I was about 11 years old when someone first made me feel unwelcome in hockey. We were at a tournament in Vancouver and I came to the lobby with my head hung low. My mom knew immediately something was wrong. She hugged me and asked what happened and I told her what was said to me on the ice by the opposing team.
Then the tears welled up in her eyes before she confronted the parents of the opposing player who made the comments, protecting her kid the best way she knew how and standing up for what was wrong. It was all very traumatic for an 11-year-old.
But those tears, man, that was one of the hardest things for me to see.
So the next time I faced those derogatory comments and the hateful vitriol was spewed my way—because yes, it continued to happen throughout my career—I held that in alone. I didn’t want to see those tears in my mom’s eyes ever again.
But I also never wanted to personally feel that way again. I was a kid demoralized. All I wanted to do was play hockey and be part of the team. I just wanted those racist comments and looks to go away.
It’s not something you want to think of as a kid, but as a minority, you have to deal with it more and more. And those feelings, that can push a lot of kids away. There have been too many kids who have gotten pushed away from hockey to be silent about racism in the sport anymore.
For as long as I can remember, I’ve wanted to be a hockey player. My favorite players growing up were Paul Kariya and Jerome Iginla because they kind of looked like me, right? I looked up to those guys because I felt that we had something in common in that sense. And if you can’t see it, you can’t be it. For kids today to see more minorities in the game from all different backgrounds, that’s huge. I hope it empowers them and shows them that they can be welcome in the game, and they can succeed and really shoot for the stars.
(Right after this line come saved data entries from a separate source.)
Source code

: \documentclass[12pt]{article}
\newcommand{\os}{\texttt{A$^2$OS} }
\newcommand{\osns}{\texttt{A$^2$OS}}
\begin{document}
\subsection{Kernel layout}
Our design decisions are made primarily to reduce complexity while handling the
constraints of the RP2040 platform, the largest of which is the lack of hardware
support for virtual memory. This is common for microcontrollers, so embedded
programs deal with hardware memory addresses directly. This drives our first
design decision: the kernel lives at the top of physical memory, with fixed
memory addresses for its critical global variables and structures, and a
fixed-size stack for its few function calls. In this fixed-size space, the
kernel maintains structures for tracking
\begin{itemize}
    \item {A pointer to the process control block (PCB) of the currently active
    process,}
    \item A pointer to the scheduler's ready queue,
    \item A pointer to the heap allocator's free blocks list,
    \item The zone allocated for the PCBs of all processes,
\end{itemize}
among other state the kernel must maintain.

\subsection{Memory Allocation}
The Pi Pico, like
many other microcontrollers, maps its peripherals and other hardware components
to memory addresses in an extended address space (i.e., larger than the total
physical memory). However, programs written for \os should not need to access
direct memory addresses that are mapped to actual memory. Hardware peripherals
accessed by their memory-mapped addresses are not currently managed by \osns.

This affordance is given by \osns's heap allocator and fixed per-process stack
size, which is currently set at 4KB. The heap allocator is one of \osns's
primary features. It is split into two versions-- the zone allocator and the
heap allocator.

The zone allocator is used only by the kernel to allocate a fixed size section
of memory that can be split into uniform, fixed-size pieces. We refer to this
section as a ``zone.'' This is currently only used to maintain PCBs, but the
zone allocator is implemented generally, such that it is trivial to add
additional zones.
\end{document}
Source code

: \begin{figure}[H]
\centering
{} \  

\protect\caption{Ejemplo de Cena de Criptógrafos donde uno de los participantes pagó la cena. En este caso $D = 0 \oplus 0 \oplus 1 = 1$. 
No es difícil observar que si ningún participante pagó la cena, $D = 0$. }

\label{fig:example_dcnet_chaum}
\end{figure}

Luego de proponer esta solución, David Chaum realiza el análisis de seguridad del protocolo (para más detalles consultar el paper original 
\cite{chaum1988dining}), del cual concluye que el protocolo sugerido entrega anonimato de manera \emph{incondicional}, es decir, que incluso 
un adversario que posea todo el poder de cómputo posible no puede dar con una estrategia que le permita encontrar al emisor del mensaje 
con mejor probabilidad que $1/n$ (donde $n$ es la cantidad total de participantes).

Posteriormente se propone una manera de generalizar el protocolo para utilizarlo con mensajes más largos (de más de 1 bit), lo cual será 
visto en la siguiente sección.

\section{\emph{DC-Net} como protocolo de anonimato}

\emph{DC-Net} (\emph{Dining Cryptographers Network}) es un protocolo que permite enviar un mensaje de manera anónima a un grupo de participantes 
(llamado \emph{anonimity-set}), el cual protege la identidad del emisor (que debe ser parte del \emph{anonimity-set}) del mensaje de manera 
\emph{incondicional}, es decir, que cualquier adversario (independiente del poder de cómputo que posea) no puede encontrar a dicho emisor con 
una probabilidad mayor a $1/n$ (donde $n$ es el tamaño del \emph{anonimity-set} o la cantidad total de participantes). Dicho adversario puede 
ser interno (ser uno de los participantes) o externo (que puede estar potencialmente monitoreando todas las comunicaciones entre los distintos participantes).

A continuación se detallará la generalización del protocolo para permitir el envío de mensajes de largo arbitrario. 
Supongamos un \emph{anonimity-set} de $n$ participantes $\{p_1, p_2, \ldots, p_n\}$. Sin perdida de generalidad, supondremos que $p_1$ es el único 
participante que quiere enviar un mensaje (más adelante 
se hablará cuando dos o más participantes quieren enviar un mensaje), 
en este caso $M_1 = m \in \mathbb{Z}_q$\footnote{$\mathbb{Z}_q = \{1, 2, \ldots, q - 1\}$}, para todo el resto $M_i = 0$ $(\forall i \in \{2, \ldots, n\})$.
That’s what I hope this new heightened awareness brings and us at The Hockey Diversity Alliance can bring. It starts first with education. Listening and learning together. That comes along with more and more opportunities being made available for kids and getting into communities that don’t have a lot of hockey players or a lot of exposure to hockey. Programs like DinoMights and other grassroots initiative truly help grow our game.
I want to see kids of all different ethnicities want to play our game. This is my favorite game, and it’s given so much and I’m so grateful for it. I just want to share it and show how great hockey can be for everyone.